● **Data supplied**
┏━━
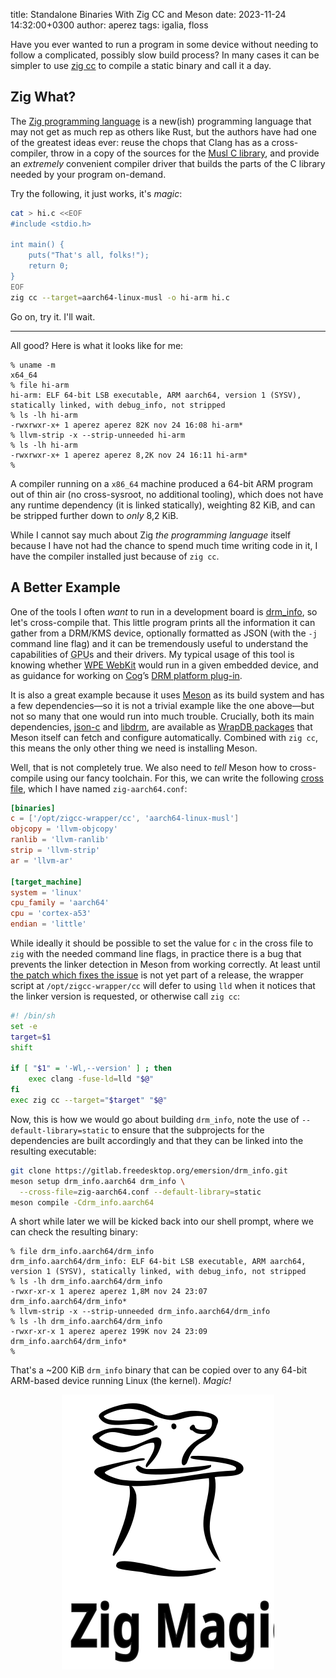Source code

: title: Standalone Binaries With Zig CC and Meson
date: 2023-11-24 14:32:00+0300
author: aperez
tags: igalia, floss

Have you ever wanted to run a program in some device without needing to
follow a complicated, possibly slow build process? In many cases it can
be simpler to use [zig cc][zigcc-blog] to compile a static binary and call
it a day.

## Zig What?

The [Zig programming language][ziglang] is a new(ish) programming language
that may not get as much rep as others like Rust, but the authors have
had one of the greatest ideas ever: reuse the chops that Clang has as
a cross-compiler, throw in a copy of the sources for the [Musl C
library][musl], and provide an _extremely_ convenient compiler driver
that builds the parts of the C library needed by your program
on-demand.

Try the following, it just works, it's _magic_:

```sh
cat > hi.c <<EOF
#include <stdio.h>

int main() {
    puts("That's all, folks!");
    return 0;
}
EOF
zig cc --target=aarch64-linux-musl -o hi-arm hi.c
```

Go on, try it. I'll wait.

----

All good? Here is what it looks like for me:

```
% uname -m
x64_64
% file hi-arm
hi-arm: ELF 64-bit LSB executable, ARM aarch64, version 1 (SYSV), statically linked, with debug_info, not stripped
% ls -lh hi-arm
-rwxrwxr-x+ 1 aperez aperez 82K nov 24 16:08 hi-arm*
% llvm-strip -x --strip-unneeded hi-arm
% ls -lh hi-arm
-rwxrwxr-x+ 1 aperez aperez 8,2K nov 24 16:11 hi-arm*
% 
```

A compiler running on a `x86_64` machine produced a 64-bit ARM program out of
thin air (no cross-sysroot, no additional tooling), which does not have any
runtime dependency (it is linked statically), weighting 82 KiB, and can be
stripped further down to  _only_ 8,2 KiB.

While I cannot say much about Zig _the programming language_ itself because I
have not had the chance to spend much time writing code in it, I have the
compiler installed just because of `zig cc`.


## A Better Example

One of the tools I often _want_ to run in a development board is [drm_info][],
so let's cross-compile that. This little program prints all the information it
can gather from a DRM/KMS device, optionally formatted as JSON (with the `-j`
command line flag) and it can be tremendously useful to understand the
capabilities of <abbr title="Graphics Processing Unit">GPU</abbr>s and their
drivers. My typical usage of this tool is knowing whether [WPE
WebKit][wpewebkit] would run in a given embedded device, and as guidance for
working on [Cog][cog]’s [DRM platform plug-in][cog-drm-doc].

It is also a great example because it uses [Meson][meson] as its build system
and has a few dependencies&mdash;so it is not a trivial example like the
one above&mdash;but not so many that one would run into much trouble.
Crucially, both its main dependencies, [json-c][jsonc] and [libdrm][], are
available as [WrapDB packages][wrapdb] that Meson itself can fetch and
configure automatically. Combined with `zig cc`, this means the only
other thing we need is installing Meson.

Well, that is not completely true. We also need to _tell_ Meson how to
cross-compile using our fancy toolchain. For this, we can write the following
[cross file][meson-cross-file], which I have named `zig-aarch64.conf`:

```toml
[binaries]
c = ['/opt/zigcc-wrapper/cc', 'aarch64-linux-musl']
objcopy = 'llvm-objcopy'
ranlib = 'llvm-ranlib'
strip = 'llvm-strip'
ar = 'llvm-ar'

[target_machine]
system = 'linux'
cpu_family = 'aarch64'
cpu = 'cortex-a53'
endian = 'little'
```

While ideally it should be possible to set the value for `c` in the cross file
to `zig` with the needed command line flags, in practice there is a bug that
prevents the linker detection in Meson from working correctly. At least until
[the patch which fixes the issue][meson-zigccld-pr] is not yet part of a
release, the wrapper script at `/opt/zigcc-wrapper/cc` will defer to using
`lld` when it notices that the linker version is requested, or otherwise
call `zig cc`:

```sh
#! /bin/sh
set -e
target=$1
shift

if [ "$1" = '-Wl,--version' ] ; then
	exec clang -fuse-ld=lld "$@"
fi
exec zig cc --target="$target" "$@"
```

Now, this is how we would go about building `drm_info`, note the use of
`--default-library=static` to ensure that the subprojects for the dependencies
are built accordingly and that they can be linked into the resulting
executable:

```sh
git clone https://gitlab.freedesktop.org/emersion/drm_info.git
meson setup drm_info.aarch64 drm_info \
  --cross-file=zig-aarch64.conf --default-library=static
meson compile -Cdrm_info.aarch64
```

A short while later we will be kicked back into our shell prompt, where we
can check the resulting binary:

```
% file drm_info.aarch64/drm_info
drm_info.aarch64/drm_info: ELF 64-bit LSB executable, ARM aarch64, version 1 (SYSV), statically linked, with debug_info, not stripped
% ls -lh drm_info.aarch64/drm_info
-rwxr-xr-x 1 aperez aperez 1,8M nov 24 23:07 drm_info.aarch64/drm_info*
% llvm-strip -x --strip-unneeded drm_info.aarch64/drm_info
% ls -lh drm_info.aarch64/drm_info
-rwxr-xr-x 1 aperez aperez 199K nov 24 23:09 drm_info.aarch64/drm_info*
%
```

That's a ~200 KiB `drm_info` binary that can be copied over to any 64-bit
ARM-based device running Linux (the kernel). _Magic!_

<div style="margin: 1em; text-align: center;">
<img src="zigmagic.svg" style="min-width: 25%; max-with: 80%;"
  alt='The General Magic logo, but its text reads "Zig Magic" instead'>
</div>

[cog]: https://github.com/Igalia/cog
[cog-drm-doc]: https://igalia.github.io/cog/platform-drm.html
[drm_info]: https://gitlab.freedesktop.org/emersion/drm_info
[jsonc]: https://github.com/json-c/json-c
[libdrm]: https://gitlab.freedesktop.org/mesa/drm
[meson]: https://mesonbuild.com
[meson-cross-file]: https://mesonbuild.com/Cross-compilation.html#cross-compilation
[meson-zigccld-pr]: https://github.com/mesonbuild/meson/pull/12293
[musl]: https://musl.libc.org
[wpewebkit]: https://wpewebkit.org
[wrapdb]: https://mesonbuild.com/Wrapdb-projects.html
[zigcc-blog]: https://andrewkelley.me/post/zig-cc-powerful-drop-in-replacement-gcc-clang.html
[ziglang]: https://ziglang.org
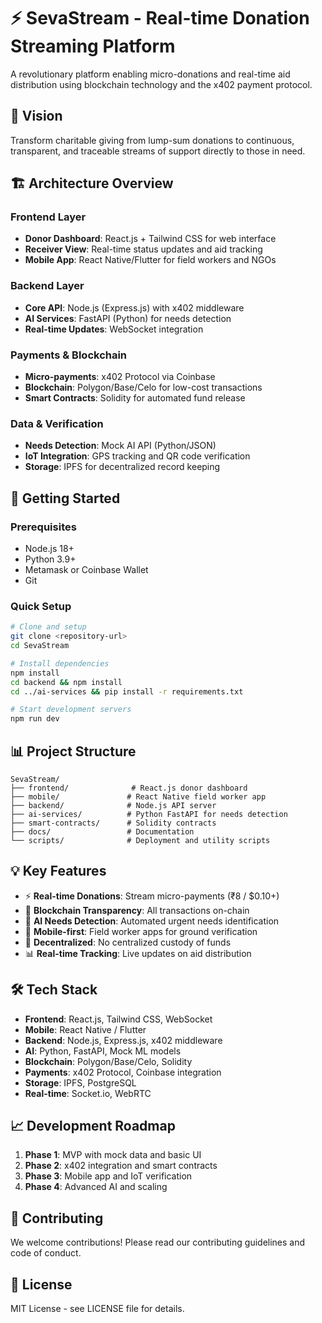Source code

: # ⚡ SevaStream - Real-time Donation Streaming Platform

A revolutionary platform enabling micro-donations and real-time aid distribution using blockchain technology and the x402 payment protocol.

## 🎯 Vision
Transform charitable giving from lump-sum donations to continuous, transparent, and traceable streams of support directly to those in need.

## 🏗️ Architecture Overview

### Frontend Layer
- **Donor Dashboard**: React.js + Tailwind CSS for web interface
- **Receiver View**: Real-time status updates and aid tracking
- **Mobile App**: React Native/Flutter for field workers and NGOs

### Backend Layer
- **Core API**: Node.js (Express.js) with x402 middleware
- **AI Services**: FastAPI (Python) for needs detection
- **Real-time Updates**: WebSocket integration

### Payments & Blockchain
- **Micro-payments**: x402 Protocol via Coinbase
- **Blockchain**: Polygon/Base/Celo for low-cost transactions
- **Smart Contracts**: Solidity for automated fund release

### Data & Verification
- **Needs Detection**: Mock AI API (Python/JSON)
- **IoT Integration**: GPS tracking and QR code verification
- **Storage**: IPFS for decentralized record keeping

## 🚀 Getting Started

### Prerequisites
- Node.js 18+
- Python 3.9+
- Metamask or Coinbase Wallet
- Git

### Quick Setup
```bash
# Clone and setup
git clone <repository-url>
cd SevaStream

# Install dependencies
npm install
cd backend && npm install
cd ../ai-services && pip install -r requirements.txt

# Start development servers
npm run dev
```

## 📊 Project Structure
```
SevaStream/
├── frontend/              # React.js donor dashboard
├── mobile/               # React Native field worker app
├── backend/              # Node.js API server
├── ai-services/          # Python FastAPI for needs detection
├── smart-contracts/      # Solidity contracts
├── docs/                 # Documentation
└── scripts/              # Deployment and utility scripts
```

## 💡 Key Features
- ⚡ **Real-time Donations**: Stream micro-payments (₹8 / $0.10+)
- 🔗 **Blockchain Transparency**: All transactions on-chain
- 🤖 **AI Needs Detection**: Automated urgent needs identification
- 📱 **Mobile-first**: Field worker apps for ground verification
- 🔐 **Decentralized**: No centralized custody of funds
- 📊 **Real-time Tracking**: Live updates on aid distribution

## 🛠️ Tech Stack
- **Frontend**: React.js, Tailwind CSS, WebSocket
- **Mobile**: React Native / Flutter
- **Backend**: Node.js, Express.js, x402 middleware
- **AI**: Python, FastAPI, Mock ML models
- **Blockchain**: Polygon/Base/Celo, Solidity
- **Payments**: x402 Protocol, Coinbase integration
- **Storage**: IPFS, PostgreSQL
- **Real-time**: Socket.io, WebRTC

## 📈 Development Roadmap
1. **Phase 1**: MVP with mock data and basic UI
2. **Phase 2**: x402 integration and smart contracts
3. **Phase 3**: Mobile app and IoT verification
4. **Phase 4**: Advanced AI and scaling

## 🤝 Contributing
We welcome contributions! Please read our contributing guidelines and code of conduct.

## 📄 License
MIT License - see LICENSE file for details.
┗━━
● **Directions**
Transcribe the opening line of the listing above, please, and every line after it through the line with "Have you ever", word for word, without pictures.

● **Expected answer**
Source code

: title: Standalone Binaries With Zig CC and Meson
date: 2023-11-24 14:32:00+0300
author: aperez
tags: igalia, floss

Have you ever wanted to run a program in some device without needing to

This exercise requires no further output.